-------- TASK MATERIAL

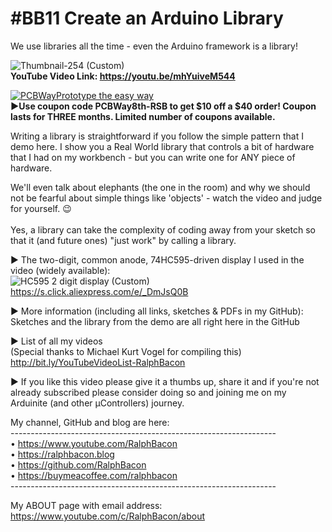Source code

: # #BB11 Create an Arduino Library
We use libraries all the time - even the Arduino framework is a library!  

![Thumbnail-254 (Custom)](https://user-images.githubusercontent.com/20911308/200287942-70ce3316-53ff-4e63-80da-28aaf724151f.png)  
**YouTube Video Link: https://youtu.be/mhYuiveM544**  

[![PCBWayPrototype the easy way](https://user-images.githubusercontent.com/20911308/185422574-52a4e7db-c680-4dd2-87be-1f1dd1db6a65.gif "PCBWay - up to 20% Discount on 4 & 6-layer PCBs")](https://pcbway.com/)  
**►Use coupon code **PCBWay8th-RSB** to get $10 off a $40 order! Coupon lasts for THREE months. Limited number of coupons available.**

Writing a library is straightforward if you follow the simple pattern that I demo here. I show you a Real World library that controls a bit of hardware that I had on my workbench - but you can write one for ANY piece of hardware.  

We'll even talk about elephants (the one in the room) and why we should not be fearful about simple things like 'objects' - watch the video and judge for yourself. 😉
<br>
<br>
Yes, a library can take the complexity of coding away from your sketch so that it (and future ones) "just work" by calling a library.  

► The two-digit, common anode, 74HC595-driven display I used in the video (widely available):  
![HC595 2 digit display (Custom)](https://user-images.githubusercontent.com/20911308/201101304-96c03006-559c-4cdc-a30f-5a194c1e0b7d.png)  
https://s.click.aliexpress.com/e/_DmJsQ0B  

► More information (including all links, sketches & PDFs in my GitHub):
Sketches and the library from the demo are all right here in the GitHub  

► List of all my videos  
(Special thanks to Michael Kurt Vogel for compiling this)  
http://bit.ly/YouTubeVideoList-RalphBacon  

► If you like this video please give it a thumbs up, share it and if you're not already subscribed please consider doing so and joining me on my Arduinite (and other μControllers) journey.

My channel, GitHub and blog are here:  
\------------------------------------------------------------------  
• https://www.youtube.com/RalphBacon  
• https://ralphbacon.blog  
• https://github.com/RalphBacon  
• https://buymeacoffee.com/ralphbacon  
\------------------------------------------------------------------

My ABOUT page with email address: https://www.youtube.com/c/RalphBacon/about


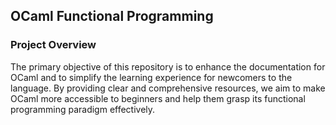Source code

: ## OCaml Functional Programming

### Project Overview

The primary objective of this repository is to enhance the documentation for OCaml and to simplify the learning experience for newcomers to the language. By providing clear and comprehensive resources, we aim to make OCaml more accessible to beginners and help them grasp its functional programming paradigm effectively.
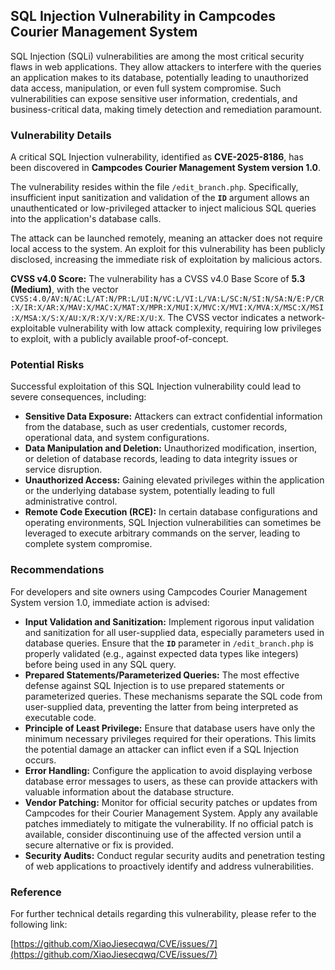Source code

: ## SQL Injection Vulnerability in Campcodes Courier Management System

SQL Injection (SQLi) vulnerabilities are among the most critical security flaws in web applications. They allow attackers to interfere with the queries an application makes to its database, potentially leading to unauthorized data access, manipulation, or even full system compromise. Such vulnerabilities can expose sensitive user information, credentials, and business-critical data, making timely detection and remediation paramount.

### Vulnerability Details

A critical SQL Injection vulnerability, identified as **CVE-2025-8186**, has been discovered in **Campcodes Courier Management System version 1.0**.

The vulnerability resides within the file `/edit_branch.php`. Specifically, insufficient input sanitization and validation of the **`ID`** argument allows an unauthenticated or low-privileged attacker to inject malicious SQL queries into the application's database calls.

The attack can be launched remotely, meaning an attacker does not require local access to the system. An exploit for this vulnerability has been publicly disclosed, increasing the immediate risk of exploitation by malicious actors.

**CVSS v4.0 Score:**
The vulnerability has a CVSS v4.0 Base Score of **5.3 (Medium)**, with the vector `CVSS:4.0/AV:N/AC:L/AT:N/PR:L/UI:N/VC:L/VI:L/VA:L/SC:N/SI:N/SA:N/E:P/CR:X/IR:X/AR:X/MAV:X/MAC:X/MAT:X/MPR:X/MUI:X/MVC:X/MVI:X/MVA:X/MSC:X/MSI:X/MSA:X/S:X/AU:X/R:X/V:X/RE:X/U:X`. The CVSS vector indicates a network-exploitable vulnerability with low attack complexity, requiring low privileges to exploit, with a publicly available proof-of-concept.

### Potential Risks

Successful exploitation of this SQL Injection vulnerability could lead to severe consequences, including:

*   **Sensitive Data Exposure:** Attackers can extract confidential information from the database, such as user credentials, customer records, operational data, and system configurations.
*   **Data Manipulation and Deletion:** Unauthorized modification, insertion, or deletion of database records, leading to data integrity issues or service disruption.
*   **Unauthorized Access:** Gaining elevated privileges within the application or the underlying database system, potentially leading to full administrative control.
*   **Remote Code Execution (RCE):** In certain database configurations and operating environments, SQL Injection vulnerabilities can sometimes be leveraged to execute arbitrary commands on the server, leading to complete system compromise.

### Recommendations

For developers and site owners using Campcodes Courier Management System version 1.0, immediate action is advised:

*   **Input Validation and Sanitization:** Implement rigorous input validation and sanitization for all user-supplied data, especially parameters used in database queries. Ensure that the **`ID`** parameter in `/edit_branch.php` is properly validated (e.g., against expected data types like integers) before being used in any SQL query.
*   **Prepared Statements/Parameterized Queries:** The most effective defense against SQL Injection is to use prepared statements or parameterized queries. These mechanisms separate the SQL code from user-supplied data, preventing the latter from being interpreted as executable code.
*   **Principle of Least Privilege:** Ensure that database users have only the minimum necessary privileges required for their operations. This limits the potential damage an attacker can inflict even if a SQL Injection occurs.
*   **Error Handling:** Configure the application to avoid displaying verbose database error messages to users, as these can provide attackers with valuable information about the database structure.
*   **Vendor Patching:** Monitor for official security patches or updates from Campcodes for their Courier Management System. Apply any available patches immediately to mitigate the vulnerability. If no official patch is available, consider discontinuing use of the affected version until a secure alternative or fix is provided.
*   **Security Audits:** Conduct regular security audits and penetration testing of web applications to proactively identify and address vulnerabilities.

### Reference

For further technical details regarding this vulnerability, please refer to the following link:

[https://github.com/XiaoJiesecqwq/CVE/issues/7](https://github.com/XiaoJiesecqwq/CVE/issues/7)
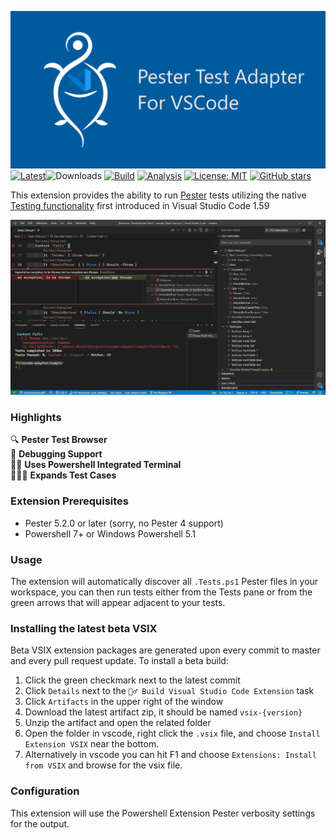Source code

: ![Pester Test Adapter for Visual Studio Code](images/social-preview.png)
[![Latest](https://img.shields.io/github/v/release/pester/vscode-adapter?label=latest&sort=semver&style=flat-square)](https://github.com/pester/vscode-adapter/releases)![Downloads](https://img.shields.io/github/downloads/pester/vscode-adapter/latest/total?sort=semver&style=flat-square&label=downloads)
[![Build](https://img.shields.io/github/workflow/status/pester/vscode-adapter/%F0%9F%91%B7%E2%80%8D%E2%99%82%EF%B8%8F%20Build%20Visual%20Studio%20Code%20Extension)](https://github.com/pester/vscode-adapter/actions/workflows/ci.yml)
[![Analysis](https://img.shields.io/github/workflow/status/pester/vscode-adapter/%F0%9F%94%8E%20CodeQL/main?label=codeQL&style=flat-square)](https://github.com/pester/vscode-adapter/actions/workflows/codeql-analysis.yml)
[![License: MIT](https://img.shields.io/npm/l/tslog?logo=tslog&style=flat-square)](https://tldrlegal.com/license/mit-license)
[![GitHub stars](https://img.shields.io/github/stars/pester/vscode-adapter?style=social)](https://github.com/pester/vscode-adapter)

This extension provides the ability to run [Pester](https://pester.dev/) tests utilizing the native
[Testing functionality](https://code.visualstudio.com/updates/v1_59#_testing-apis) first introduced in Visual Studio Code 1.59

![Example](images/2021-08-07-08-06-26.png)

### Highlights
🔍 **Pester Test Browser** <br>
🐞 **Debugging Support** <br>
👩‍💻 **Uses Powershell Integrated Terminal** <br>
👨‍👧‍👦 **Expands Test Cases** <br>

### Extension Prerequisites
- Pester 5.2.0 or later (sorry, no Pester 4 support)
- Powershell 7+ or Windows Powershell 5.1

### Usage
The extension will automatically discover all `.Tests.ps1` Pester files in your workspace, you can then run tests either
from the Tests pane or from the green arrows that will appear adjacent to your tests.

### Installing the latest beta VSIX
Beta VSIX extension packages are generated upon every commit to master and every pull request update. To install a beta build:
1. Click the green checkmark next to the latest commit
1. Click `Details` next to the `👷‍♂️ Build Visual Studio Code Extension` task
1. Click `Artifacts` in the upper right of the window
1. Download the latest artifact zip, it should be named `vsix-{version}`
1. Unzip the artifact and open the related folder
1. Open the folder in vscode, right click the `.vsix` file, and choose `Install Extension VSIX` near the bottom.
1. Alternatively in vscode you can hit F1 and choose `Extensions: Install from VSIX` and browse for the vsix file.

### Configuration
This extension will use the Powershell Extension Pester verbosity settings for the output.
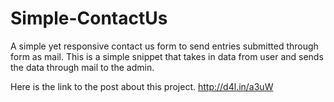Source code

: Simple-ContactUs
================

A simple yet responsive contact us form to send entries submitted through form as mail.
This is a simple snippet that takes in data from user and sends the data through mail to the admin.

Here is the link to the post about this project.
http://d4l.in/a3uW
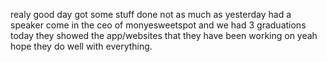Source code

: realy good day got some stuff done not as much as yesterday had a speaker come in the ceo of monyesweetspot and we had 3 graduations today they showed the app/websites that they have been working on yeah hope they do well with everything.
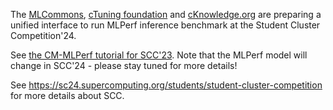 The [MLCommons](https://mlcommons.org), [cTuning foundation](https://cTuning.org) and [cKnowledge.org](https://cKnowledge.org) 
are preparing a unified interface to run MLPerf inference benchmark at the Student Cluster Competition'24.

See [the CM-MLPerf tutorial for SCC'23](https://github.com/mlcommons/ck/blob/master/docs/tutorials/scc23-mlperf-inference-bert.md). 
Note that the MLPerf model will change in SCC'24 - please stay tuned for more details!

See https://sc24.supercomputing.org/students/student-cluster-competition for more details about SCC.
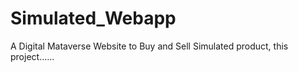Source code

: # Simulated_Webapp
A Digital Mataverse Website to Buy and Sell Simulated product, this project......
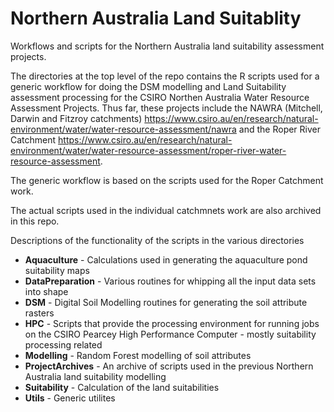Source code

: # Northern Australia Land Suitablity
Workflows and scripts for the Northern Australia land suitability assessment projects.


The directories at the top level of the repo contains the R scripts used for a generic workflow for doing the DSM modelling and Land Suitability assessment processing for the CSIRO Northen Australia Water Resource Assessment Projects. Thus far, these projects include the NAWRA (Mitchell, Darwin and Fitzroy catchments) https://www.csiro.au/en/research/natural-environment/water/water-resource-assessment/nawra and the Roper River Catchment https://www.csiro.au/en/research/natural-environment/water/water-resource-assessment/roper-river-water-resource-assessment.

The generic workflow is based on the scripts used for the Roper Catchment work.

The actual scripts used in the individual catchmnets work are also archived in this repo.

Descriptions of the functionality of the scripts in the various directories

- **Aquaculture** - Calculations used in generating the aquaculture pond suitability maps
- **DataPreparation** - Various routines for whipping all the input data sets into shape
- **DSM** - Digital Soil Modelling routines for generating the soil attribute rasters
- **HPC** - Scripts that provide the processing environment for running jobs on the CSIRO Pearcey High Performance Computer - mostly suitability processing related
- **Modelling** - Random Forest modelling of soil attributes
- **ProjectArchives** - An archive of scripts used in the previous Northern Australia land suitability modelling
- **Suitability** - Calculation of the land suitabilities
- **Utils** - Generic utilites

----------------

In the entries above, the lines between the one holding "This extension provides" and the one holding "Build Visual Studio", inclusive, are to be printed exactly as written, and those alone.

▸ **RESPONSE AREA**
This extension provides the ability to run [Pester](https://pester.dev/) tests utilizing the native
[Testing functionality](https://code.visualstudio.com/updates/v1_59#_testing-apis) first introduced in Visual Studio Code 1.59

![Example](images/2021-08-07-08-06-26.png)

### Highlights
🔍 **Pester Test Browser** <br>
🐞 **Debugging Support** <br>
👩‍💻 **Uses Powershell Integrated Terminal** <br>
👨‍👧‍👦 **Expands Test Cases** <br>

### Extension Prerequisites
- Pester 5.2.0 or later (sorry, no Pester 4 support)
- Powershell 7+ or Windows Powershell 5.1

### Usage
The extension will automatically discover all `.Tests.ps1` Pester files in your workspace, you can then run tests either
from the Tests pane or from the green arrows that will appear adjacent to your tests.

### Installing the latest beta VSIX
Beta VSIX extension packages are generated upon every commit to master and every pull request update. To install a beta build:
1. Click the green checkmark next to the latest commit
1. Click `Details` next to the `👷‍♂️ Build Visual Studio Code Extension` task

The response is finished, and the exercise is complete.